Anonymous Anonymous said...

I don't know anything about baseball, but I do wonder whether you are not coming awfully close to implying that innocent until proven guilty is somehow a corrupt principle if it is upheld by Republicans. (The fact that they are highly selective in their upholding of it is not cause to criticize those instances in which they do, as far as I can see.)

8:18 AM, February 18, 2008

 
Anonymous Anonymous said...

I was going to agree with Steve, but then I need some clarification. Innocent until proven guilty is a principle guiding courts of Law, but what sort of Court is this Congressional Investigation? Perhaps the Republicans are guilty of obstruction of justice, insofar as their role in this inquiry has been to obfuscate: are they preventing the possibility of demonstrating, if not proving, guilt? Perhaps, Jeff, you edify me on this: when Congress subpoenas people, those people risk perjuring themselves if they lie, but what sort of penalty is attendant to admitting a crime? And if they admit a crime, they are not subject to penalty, but rather must be tried in a criminal court? What about double jeopardy?

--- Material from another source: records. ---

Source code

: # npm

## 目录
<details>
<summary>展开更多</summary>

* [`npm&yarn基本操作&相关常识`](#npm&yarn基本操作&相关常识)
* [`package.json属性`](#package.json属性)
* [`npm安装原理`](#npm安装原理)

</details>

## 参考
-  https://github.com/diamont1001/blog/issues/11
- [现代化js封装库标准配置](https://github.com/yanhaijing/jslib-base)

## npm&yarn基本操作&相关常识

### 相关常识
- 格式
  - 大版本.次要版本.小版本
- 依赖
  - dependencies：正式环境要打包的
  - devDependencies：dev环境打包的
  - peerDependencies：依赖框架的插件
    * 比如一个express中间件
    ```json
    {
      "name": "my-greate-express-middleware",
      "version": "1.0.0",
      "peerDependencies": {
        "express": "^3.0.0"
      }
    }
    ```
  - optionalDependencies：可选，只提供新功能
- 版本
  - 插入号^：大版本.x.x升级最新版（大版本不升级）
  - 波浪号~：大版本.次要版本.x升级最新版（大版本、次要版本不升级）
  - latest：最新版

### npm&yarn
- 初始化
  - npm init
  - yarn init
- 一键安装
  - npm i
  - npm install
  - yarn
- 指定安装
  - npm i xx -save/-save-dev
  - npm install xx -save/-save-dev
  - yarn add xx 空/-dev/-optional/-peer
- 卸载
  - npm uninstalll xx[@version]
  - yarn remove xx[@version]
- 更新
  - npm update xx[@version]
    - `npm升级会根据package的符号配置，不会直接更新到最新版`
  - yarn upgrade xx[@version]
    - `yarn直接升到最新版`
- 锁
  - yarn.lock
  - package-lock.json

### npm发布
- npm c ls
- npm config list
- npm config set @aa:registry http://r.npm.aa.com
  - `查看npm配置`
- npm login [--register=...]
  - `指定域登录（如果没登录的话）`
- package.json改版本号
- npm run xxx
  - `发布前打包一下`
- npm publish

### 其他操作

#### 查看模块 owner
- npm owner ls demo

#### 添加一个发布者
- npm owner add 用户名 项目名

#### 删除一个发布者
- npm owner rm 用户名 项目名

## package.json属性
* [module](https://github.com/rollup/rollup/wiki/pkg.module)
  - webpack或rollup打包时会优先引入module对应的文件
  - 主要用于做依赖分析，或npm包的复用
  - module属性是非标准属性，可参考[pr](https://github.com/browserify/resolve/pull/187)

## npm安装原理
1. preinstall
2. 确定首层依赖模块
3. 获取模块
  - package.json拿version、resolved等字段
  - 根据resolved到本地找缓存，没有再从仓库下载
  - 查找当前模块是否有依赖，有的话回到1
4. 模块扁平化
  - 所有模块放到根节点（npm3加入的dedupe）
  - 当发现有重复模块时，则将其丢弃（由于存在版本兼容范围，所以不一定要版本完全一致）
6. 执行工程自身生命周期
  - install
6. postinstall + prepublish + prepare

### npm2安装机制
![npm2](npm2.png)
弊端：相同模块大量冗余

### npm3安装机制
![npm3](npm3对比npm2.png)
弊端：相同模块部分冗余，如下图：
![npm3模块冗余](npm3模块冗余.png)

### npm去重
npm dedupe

And, if this is generally the case, what is the purpose of a Congressional investigation into a matter that does not pertain to the law of the land? Why are we, as you concisely point out at the end, discovering more about the rules of baseball than anything else?

9:05 AM, February 18, 2008

 
Blogger Jeff Strabone said...

The committee has held several hearings since 2005 about steroids in baseball and has deposed several people who have not been called to testify in the hearing format. In 2005, they questioned several elite players. That hearing, which destroyed the reputation of slugger Mark McGwire, led to the Mitchell report, a document commissioned by the baseball commissioner and released in December 2007.

Since the release of the Mitchell report, the committee has held three more hearings on the subject: one for the baseball commissioner and union head; one for steroid experts; and one for Clemens, McNamee, and Charlie Sheeler, an investigator who worked on the report. Again, Clemens is an elite player, and McNamee was Clemens's personal trainer and a supplier of banned substances. The report was led by former Senator George Mitchell, famous to the rest of the world for his work in Northern Ireland.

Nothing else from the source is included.